7. Secondly, the judge notes the evidence about the appellant's assertion that he was attacked in November 2017 by being run over in a car driven by members of the girl's family. I will look at that in a little more detail in a moment.
8. Thirdly, and not the subject of any challenge by Ms Alban on the appellant's behalf, the judge noted substantial inconsistencies between the accounts given by the appellant at various stages of what happened on the night of 26 October 2018 which he says was the culminating event of the relationship. There are also substantial inconsistencies in the various accounts he gave particularly of his own departure from the scene and in due course from the country as well. Meanwhile the accounts that he gave are not consistent with the accounts given in the various supposedly court documents. On those points, the grounds of appeal assert first that the judge erred in reaching conclusions about the way in which the girl's family would have behaved if they were a traditional Kurdish family based on the country information, and that the judge erred in his assessment of the evidence of the incident with the car. As I have said, there is no challenge to the judge's indication of the inconsistencies in other parts of the story.
9. The other two grounds of appeal apply only if the appellant's account is or may be the truth. It is alleged that the judge erred in his assessment of the possibility of relocation and of risk in Baghdad as part of the process of return.
10. I turn then to look at two specific grounds to the challenge to the judge's credibility findings. The first relates to the modalities of the relationship during the time when it took place. The judge says that bearing in mind what has happened:-
"If the family had rejected the marriage proposals of the appellant it is not consistent with the tight control which traditional Kurdish families (as the appellant says this was) have over young women that Sumaya was still being allowed out on her own so as to be still able to meet the appellant, or that she was still allowed access to a phone so as to be able to contact him."
The judge goes on at paragraph 44:-
"After Sumaya and the appellant were discovered in November 2017 they were still able to keep contact, and Sumaya was still allowed to go to the same school as the appellant. Her family must have been aware that they would still be able to see each other there. The inconsistency of this was put to the appellant at Q59 [that is to say of his asylum interview] and he answered "she said she was allowed to go out but had to go back quickly". I find this answer to be disingenuous. If she was allowed to go to school then her family would have known should would be there for a considerable time each day, and in that time that she would have the opportunity of seeing the appellant."

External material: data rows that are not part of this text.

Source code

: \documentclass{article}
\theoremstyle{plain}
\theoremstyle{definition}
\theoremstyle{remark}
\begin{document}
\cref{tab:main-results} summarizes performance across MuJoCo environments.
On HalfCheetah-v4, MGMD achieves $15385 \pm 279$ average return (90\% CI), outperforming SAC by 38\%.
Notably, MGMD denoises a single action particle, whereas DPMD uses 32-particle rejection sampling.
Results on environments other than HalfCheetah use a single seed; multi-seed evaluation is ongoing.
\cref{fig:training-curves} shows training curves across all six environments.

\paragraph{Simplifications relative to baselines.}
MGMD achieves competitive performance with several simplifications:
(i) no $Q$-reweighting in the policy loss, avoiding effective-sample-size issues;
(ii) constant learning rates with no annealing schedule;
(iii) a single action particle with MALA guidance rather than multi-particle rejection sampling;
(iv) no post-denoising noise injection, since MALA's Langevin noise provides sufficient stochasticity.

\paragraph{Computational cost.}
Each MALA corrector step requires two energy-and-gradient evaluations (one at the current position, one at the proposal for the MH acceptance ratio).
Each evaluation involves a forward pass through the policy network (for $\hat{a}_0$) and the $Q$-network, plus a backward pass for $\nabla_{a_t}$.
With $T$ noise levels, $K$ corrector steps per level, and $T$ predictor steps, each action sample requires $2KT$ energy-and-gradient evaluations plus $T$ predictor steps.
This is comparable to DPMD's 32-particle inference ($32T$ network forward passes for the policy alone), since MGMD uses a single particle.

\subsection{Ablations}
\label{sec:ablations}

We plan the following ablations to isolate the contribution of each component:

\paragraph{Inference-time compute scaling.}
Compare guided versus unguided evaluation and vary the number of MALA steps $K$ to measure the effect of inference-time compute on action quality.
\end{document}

11. The judge's conclusion is not based solely on generalities about Kurdish families. It is based also on a common sense approach to the appellant's evidence. It seems to me that there is no error in either of those features. A traditional Kurdish family might or might not behave in the way that any other traditional Kurdish family does, but what is clear is the control over women exerted by the traditional Kurdish family does not appear to be a control exerted by the family of the appellant's friend. However, what is clear is that the family did behave in a particular way, that is to say, they allowed her to go to school, the same school as the appellant, where to their knowledge the appellant was, and was interested in her, and, what is more the two of them, that is to say the appellant and the girl, had regular contact using the girl's mother's telephone. That despite Ms Alban's assertion that there was no reason that the mother should have known what calls were being made from her own phone essentially does throw considerable doubt on any suggestion that the relationship was secret from the girl's parents.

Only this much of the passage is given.